Computer Science Thesis Proposal

Monday, May 10, 2021 - 4:30pm to 5:30pm


Virtual Presentation - ET Remote Access - Zoom



A Principled Approach to Parallel Job Scheduling

Parallelizable workloads are ubiquitous and appear across a diverse array of modern computer systems. Data centers, supercomputers, machine learning clusters, distributed computing frameworks, and databases all process jobs designed to be parallelized across many servers or cores. A job will receive some speedup from being parallelized across additional servers or cores, allowing the job to complete more quickly.
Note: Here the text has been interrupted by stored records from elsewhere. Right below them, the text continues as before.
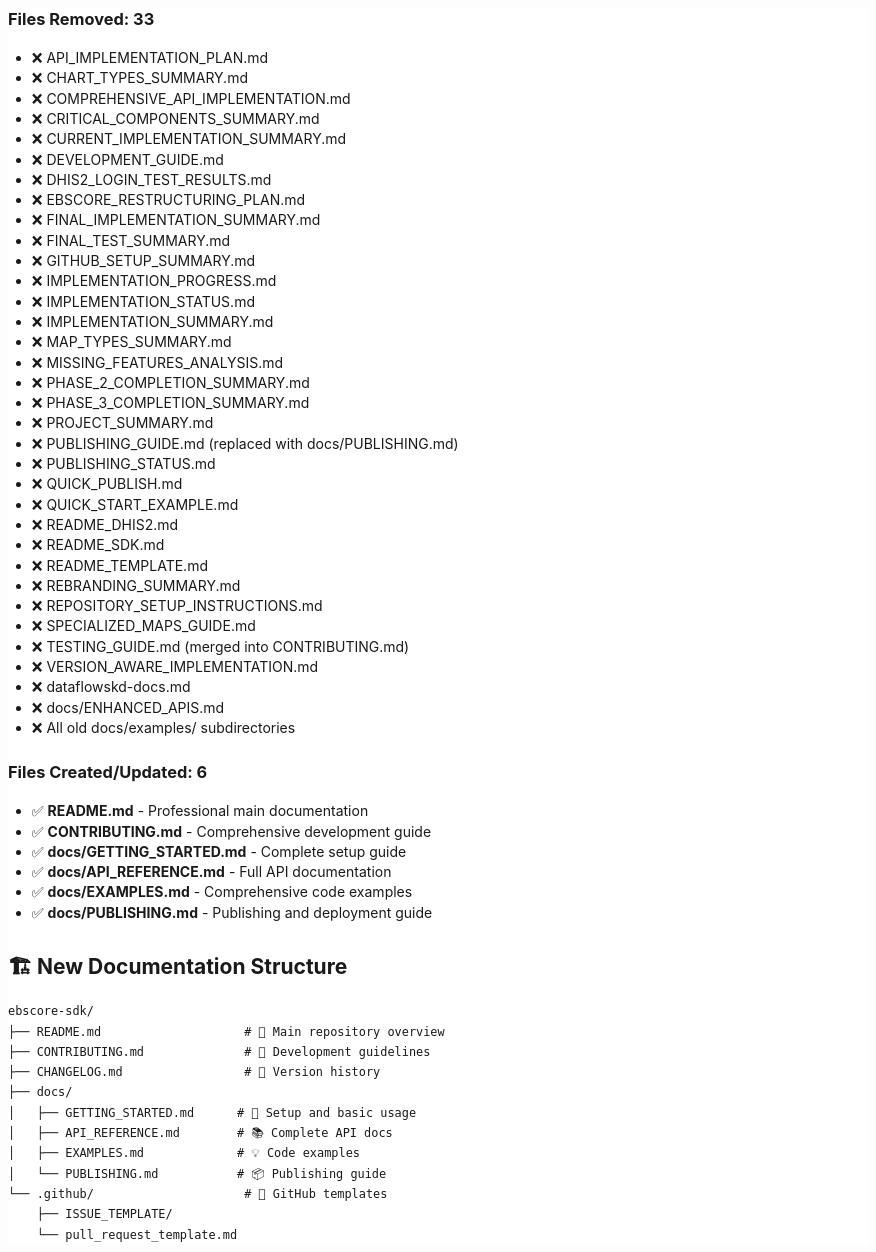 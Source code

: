 ### **Files Removed: 33**
- ❌ API_IMPLEMENTATION_PLAN.md
- ❌ CHART_TYPES_SUMMARY.md
- ❌ COMPREHENSIVE_API_IMPLEMENTATION.md
- ❌ CRITICAL_COMPONENTS_SUMMARY.md
- ❌ CURRENT_IMPLEMENTATION_SUMMARY.md
- ❌ DEVELOPMENT_GUIDE.md
- ❌ DHIS2_LOGIN_TEST_RESULTS.md
- ❌ EBSCORE_RESTRUCTURING_PLAN.md
- ❌ FINAL_IMPLEMENTATION_SUMMARY.md
- ❌ FINAL_TEST_SUMMARY.md
- ❌ GITHUB_SETUP_SUMMARY.md
- ❌ IMPLEMENTATION_PROGRESS.md
- ❌ IMPLEMENTATION_STATUS.md
- ❌ IMPLEMENTATION_SUMMARY.md
- ❌ MAP_TYPES_SUMMARY.md
- ❌ MISSING_FEATURES_ANALYSIS.md
- ❌ PHASE_2_COMPLETION_SUMMARY.md
- ❌ PHASE_3_COMPLETION_SUMMARY.md
- ❌ PROJECT_SUMMARY.md
- ❌ PUBLISHING_GUIDE.md (replaced with docs/PUBLISHING.md)
- ❌ PUBLISHING_STATUS.md
- ❌ QUICK_PUBLISH.md
- ❌ QUICK_START_EXAMPLE.md
- ❌ README_DHIS2.md
- ❌ README_SDK.md
- ❌ README_TEMPLATE.md
- ❌ REBRANDING_SUMMARY.md
- ❌ REPOSITORY_SETUP_INSTRUCTIONS.md
- ❌ SPECIALIZED_MAPS_GUIDE.md
- ❌ TESTING_GUIDE.md (merged into CONTRIBUTING.md)
- ❌ VERSION_AWARE_IMPLEMENTATION.md
- ❌ dataflowskd-docs.md
- ❌ docs/ENHANCED_APIS.md
- ❌ All old docs/examples/ subdirectories

### **Files Created/Updated: 6**
- ✅ **README.md** - Professional main documentation
- ✅ **CONTRIBUTING.md** - Comprehensive development guide
- ✅ **docs/GETTING_STARTED.md** - Complete setup guide
- ✅ **docs/API_REFERENCE.md** - Full API documentation
- ✅ **docs/EXAMPLES.md** - Comprehensive code examples
- ✅ **docs/PUBLISHING.md** - Publishing and deployment guide

## 🏗️ **New Documentation Structure**

```
ebscore-sdk/
├── README.md                    # 🎯 Main repository overview
├── CONTRIBUTING.md              # 👥 Development guidelines
├── CHANGELOG.md                 # 📝 Version history
├── docs/
│   ├── GETTING_STARTED.md      # 🚀 Setup and basic usage
│   ├── API_REFERENCE.md        # 📚 Complete API docs
│   ├── EXAMPLES.md             # 💡 Code examples
│   └── PUBLISHING.md           # 📦 Publishing guide
└── .github/                     # 🔧 GitHub templates
    ├── ISSUE_TEMPLATE/
    └── pull_request_template.md
```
However, jobs generally cannot be perfectly parallelized, and receive diminishing returns from being allocated additional servers.  Hence, given a fixed number of servers, it is not obvious how to allocate servers across a set of jobs in order to reduce the response times of the jobs — the times from when each job arrives to the system until it is completed.  While this question has been considered by the worst-case scheduling community, existing results are hampered by strong lower bounds on worst-case performance and tend to suggest policies which do not work well in practice.  The goal of this thesis is to develop and analyze practical policies for scheduling parallelizable jobs using the tools of performance modeling and stochastic analysis.
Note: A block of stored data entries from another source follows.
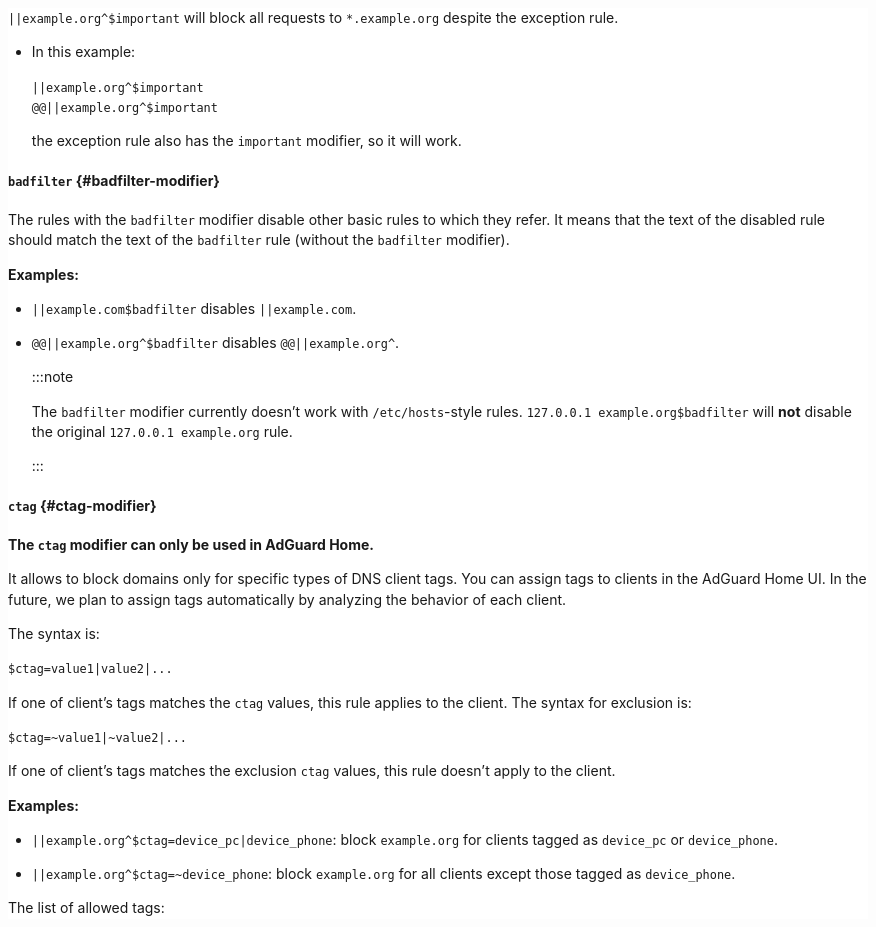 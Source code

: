   `||example.org^$important` will block all requests to `*.example.org` despite the exception rule.

- In this example:

  ```none
  ||example.org^$important
  @@||example.org^$important
  ```

  the exception rule also has the `important` modifier, so it will work.

#### `badfilter` {#badfilter-modifier}

The rules with the `badfilter` modifier disable other basic rules to which they refer. It means that the text of the disabled rule should match the text of the `badfilter` rule (without the `badfilter` modifier).

**Examples:**

- `||example.com$badfilter` disables `||example.com`.

- `@@||example.org^$badfilter` disables `@@||example.org^`.

  :::note

  The `badfilter` modifier currently doesn’t work with `/etc/hosts`-style rules. `127.0.0.1 example.org$badfilter` will **not** disable the original `127.0.0.1 example.org` rule.

  :::

#### `ctag` {#ctag-modifier}

**The `ctag` modifier can only be used in AdGuard Home.**

It allows to block domains only for specific types of DNS client tags. You can assign tags to clients in the AdGuard Home UI. In the future, we plan to assign tags automatically by analyzing the behavior of each client.

The syntax is:

```none
$ctag=value1|value2|...
```

If one of client’s tags matches the `ctag` values, this rule applies to the client. The syntax for exclusion is:

```none
$ctag=~value1|~value2|...
```

If one of client’s tags matches the exclusion `ctag` values, this rule doesn’t apply to the client.

**Examples:**

- `||example.org^$ctag=device_pc|device_phone`: block `example.org` for clients tagged as `device_pc` or `device_phone`.

- `||example.org^$ctag=~device_phone`: block `example.org` for all clients except those tagged as `device_phone`.

The list of allowed tags:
Our approach in developing new scheduling policies for parallelizable jobs is threefold.  First, we develop new stochastic models of parallelizable jobs running in a multi-server system.  Second, we analyze these new models using the tools of stochastic performance modeling, showing that a stochastic analysis emits scheduling policies which outperform the policies suggested by the worstcase literature.  Finally, we validate our theoretical models through both simulation and real-world implementation to show that the scheduling policies we derive work well in practice.  We apply this methodology to a variety of practical settings where systems are required to schedule parallelizable jobs.  We consider the case where job sizes are completely unknown to the system, the case where job sizes are perfectly known to the system, and the case where job sizes are known to follow general distributions.  Similarly, we consider the case where jobs are all assumed to have the same scaling behavior, the case where some jobs are more parallelizable than others, and the case where a job’s parallelizability can change over time.

Thesis Committee:
Mor Harchol-Balter (Chair)
Gregory R. Ganger
Weina Wang
Benjamin Moseley
Christos Kozyrakis (Stanford University)

Zoom Participation.  See announcement.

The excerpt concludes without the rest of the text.